┌──

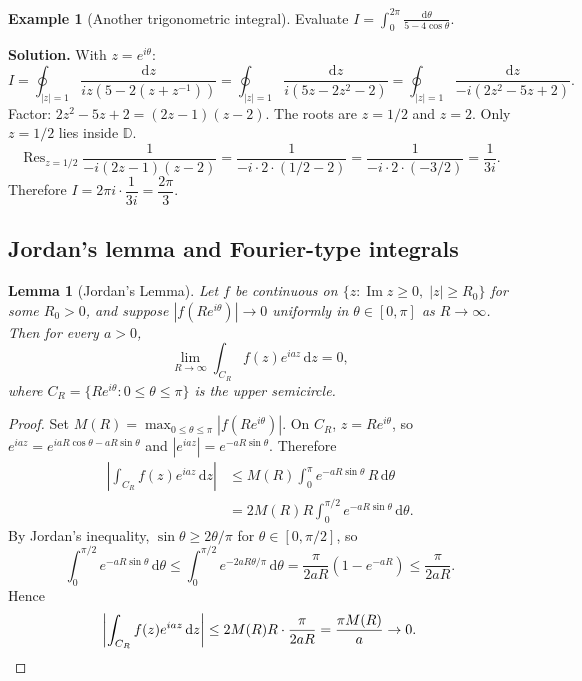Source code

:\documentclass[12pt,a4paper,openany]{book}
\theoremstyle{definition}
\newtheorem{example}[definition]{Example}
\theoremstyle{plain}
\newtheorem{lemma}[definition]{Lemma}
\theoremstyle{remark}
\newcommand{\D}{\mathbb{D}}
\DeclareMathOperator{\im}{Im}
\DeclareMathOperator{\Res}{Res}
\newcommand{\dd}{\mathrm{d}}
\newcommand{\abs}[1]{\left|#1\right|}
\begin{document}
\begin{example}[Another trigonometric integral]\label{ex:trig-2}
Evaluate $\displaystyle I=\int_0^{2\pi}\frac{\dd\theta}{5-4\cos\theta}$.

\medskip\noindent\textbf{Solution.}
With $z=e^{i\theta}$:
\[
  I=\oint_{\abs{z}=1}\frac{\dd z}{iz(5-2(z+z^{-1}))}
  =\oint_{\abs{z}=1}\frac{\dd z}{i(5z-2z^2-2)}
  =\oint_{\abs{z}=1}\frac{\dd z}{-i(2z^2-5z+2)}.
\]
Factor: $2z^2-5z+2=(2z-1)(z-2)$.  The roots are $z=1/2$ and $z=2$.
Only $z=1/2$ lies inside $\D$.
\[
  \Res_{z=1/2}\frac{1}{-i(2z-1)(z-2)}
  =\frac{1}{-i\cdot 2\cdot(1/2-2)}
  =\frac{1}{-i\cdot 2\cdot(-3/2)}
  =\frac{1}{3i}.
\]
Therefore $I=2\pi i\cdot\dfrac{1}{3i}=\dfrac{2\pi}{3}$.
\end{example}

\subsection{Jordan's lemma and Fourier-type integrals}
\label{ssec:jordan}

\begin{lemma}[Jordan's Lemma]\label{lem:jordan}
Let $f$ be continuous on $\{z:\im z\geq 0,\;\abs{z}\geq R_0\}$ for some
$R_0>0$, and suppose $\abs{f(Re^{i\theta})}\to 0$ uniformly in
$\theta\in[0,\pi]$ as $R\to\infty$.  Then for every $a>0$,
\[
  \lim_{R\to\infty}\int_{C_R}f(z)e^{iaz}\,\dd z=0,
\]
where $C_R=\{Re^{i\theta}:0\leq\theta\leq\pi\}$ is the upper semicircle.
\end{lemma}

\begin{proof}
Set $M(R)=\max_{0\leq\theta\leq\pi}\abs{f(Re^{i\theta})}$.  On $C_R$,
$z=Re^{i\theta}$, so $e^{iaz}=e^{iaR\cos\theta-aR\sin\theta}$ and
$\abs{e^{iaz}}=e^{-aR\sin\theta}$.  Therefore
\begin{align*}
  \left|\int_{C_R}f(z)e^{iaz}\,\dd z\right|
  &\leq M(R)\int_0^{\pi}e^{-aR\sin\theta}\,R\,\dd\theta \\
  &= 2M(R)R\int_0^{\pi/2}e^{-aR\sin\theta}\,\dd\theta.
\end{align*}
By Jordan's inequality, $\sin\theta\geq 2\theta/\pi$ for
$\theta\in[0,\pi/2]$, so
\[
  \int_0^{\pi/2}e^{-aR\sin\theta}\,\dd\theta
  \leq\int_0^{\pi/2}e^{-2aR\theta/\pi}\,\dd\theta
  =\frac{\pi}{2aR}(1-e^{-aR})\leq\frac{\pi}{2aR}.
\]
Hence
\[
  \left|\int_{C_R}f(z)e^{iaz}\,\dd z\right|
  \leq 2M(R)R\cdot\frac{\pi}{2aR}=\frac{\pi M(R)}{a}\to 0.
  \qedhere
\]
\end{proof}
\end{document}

└──
┌──

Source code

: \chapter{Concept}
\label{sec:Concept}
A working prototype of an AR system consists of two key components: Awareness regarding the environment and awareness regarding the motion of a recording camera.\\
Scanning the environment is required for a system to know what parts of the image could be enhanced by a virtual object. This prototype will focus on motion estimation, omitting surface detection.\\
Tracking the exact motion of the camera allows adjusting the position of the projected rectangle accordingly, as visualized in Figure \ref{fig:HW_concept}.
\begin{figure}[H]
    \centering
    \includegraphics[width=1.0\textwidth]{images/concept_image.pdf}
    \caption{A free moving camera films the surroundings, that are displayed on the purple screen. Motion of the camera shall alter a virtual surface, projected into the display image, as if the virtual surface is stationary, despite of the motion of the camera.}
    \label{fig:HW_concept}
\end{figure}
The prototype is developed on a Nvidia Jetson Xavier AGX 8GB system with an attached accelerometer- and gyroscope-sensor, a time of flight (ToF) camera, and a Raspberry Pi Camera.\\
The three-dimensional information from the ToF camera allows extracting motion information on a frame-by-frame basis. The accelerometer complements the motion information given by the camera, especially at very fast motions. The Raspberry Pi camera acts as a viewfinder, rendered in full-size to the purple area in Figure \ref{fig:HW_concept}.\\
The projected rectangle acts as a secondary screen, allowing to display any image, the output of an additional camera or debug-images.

└──
┌──

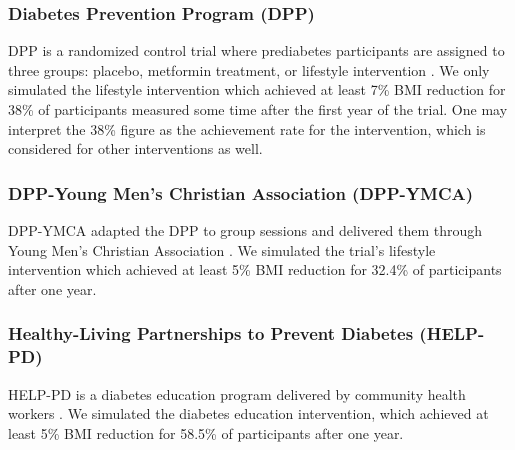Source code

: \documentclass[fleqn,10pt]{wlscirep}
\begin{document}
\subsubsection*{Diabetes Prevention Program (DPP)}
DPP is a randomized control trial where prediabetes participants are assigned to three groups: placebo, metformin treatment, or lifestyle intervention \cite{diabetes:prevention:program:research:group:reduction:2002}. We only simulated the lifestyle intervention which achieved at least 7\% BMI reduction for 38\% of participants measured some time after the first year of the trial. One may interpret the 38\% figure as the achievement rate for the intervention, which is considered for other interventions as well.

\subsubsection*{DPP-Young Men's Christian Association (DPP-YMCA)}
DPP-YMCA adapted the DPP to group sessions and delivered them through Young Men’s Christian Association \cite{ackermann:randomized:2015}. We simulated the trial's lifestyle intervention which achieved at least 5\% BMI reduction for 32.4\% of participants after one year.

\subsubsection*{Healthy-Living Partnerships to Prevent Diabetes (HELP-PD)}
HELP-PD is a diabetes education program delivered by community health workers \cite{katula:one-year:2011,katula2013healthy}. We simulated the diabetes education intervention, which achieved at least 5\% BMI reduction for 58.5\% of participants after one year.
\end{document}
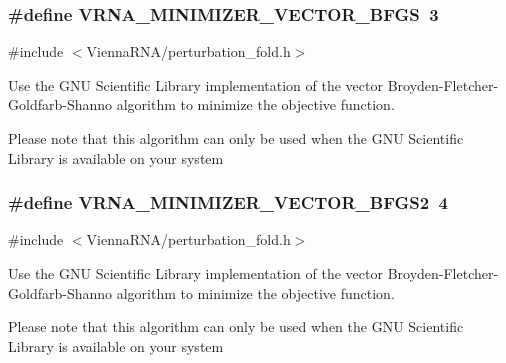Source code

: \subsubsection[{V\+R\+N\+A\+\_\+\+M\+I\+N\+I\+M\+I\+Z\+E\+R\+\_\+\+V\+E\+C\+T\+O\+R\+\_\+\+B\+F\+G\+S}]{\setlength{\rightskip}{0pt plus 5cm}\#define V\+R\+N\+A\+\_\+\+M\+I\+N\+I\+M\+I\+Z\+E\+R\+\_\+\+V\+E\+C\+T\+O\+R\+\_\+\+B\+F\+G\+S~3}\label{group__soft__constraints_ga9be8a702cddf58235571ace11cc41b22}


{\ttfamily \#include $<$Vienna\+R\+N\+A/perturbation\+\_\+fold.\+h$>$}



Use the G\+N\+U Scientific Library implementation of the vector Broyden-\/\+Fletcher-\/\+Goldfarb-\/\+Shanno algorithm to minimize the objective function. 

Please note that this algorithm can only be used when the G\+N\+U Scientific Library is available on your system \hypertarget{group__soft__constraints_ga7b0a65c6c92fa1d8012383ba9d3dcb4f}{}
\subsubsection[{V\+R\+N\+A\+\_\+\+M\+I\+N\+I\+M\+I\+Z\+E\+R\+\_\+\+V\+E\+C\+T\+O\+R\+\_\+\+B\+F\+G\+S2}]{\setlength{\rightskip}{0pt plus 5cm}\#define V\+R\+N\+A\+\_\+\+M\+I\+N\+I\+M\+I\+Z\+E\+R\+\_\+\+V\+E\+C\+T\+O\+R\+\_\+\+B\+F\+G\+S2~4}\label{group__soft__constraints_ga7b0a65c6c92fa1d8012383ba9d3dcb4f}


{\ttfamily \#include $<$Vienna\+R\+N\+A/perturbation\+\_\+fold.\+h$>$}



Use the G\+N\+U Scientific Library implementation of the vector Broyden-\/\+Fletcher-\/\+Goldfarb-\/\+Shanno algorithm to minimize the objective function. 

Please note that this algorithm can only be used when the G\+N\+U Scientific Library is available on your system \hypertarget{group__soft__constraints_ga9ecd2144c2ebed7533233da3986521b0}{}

└──

> [YOUR INSTRUCTIONS] The lines holding the string "participants" in the listing above are what you should copy out.

> [EXPECTED ANSWER]
DPP is a randomized control trial where prediabetes participants are assigned to three groups: placebo, metformin treatment, or lifestyle intervention \cite{diabetes:prevention:program:research:group:reduction:2002}. We only simulated the lifestyle intervention which achieved at least 7\% BMI reduction for 38\% of participants measured some time after the first year of the trial. One may interpret the 38\% figure as the achievement rate for the intervention, which is considered for other interventions as well.
DPP-YMCA adapted the DPP to group sessions and delivered them through Young Men’s Christian Association \cite{ackermann:randomized:2015}. We simulated the trial's lifestyle intervention which achieved at least 5\% BMI reduction for 32.4\% of participants after one year.
HELP-PD is a diabetes education program delivered by community health workers \cite{katula:one-year:2011,katula2013healthy}. We simulated the diabetes education intervention, which achieved at least 5\% BMI reduction for 58.5\% of participants after one year.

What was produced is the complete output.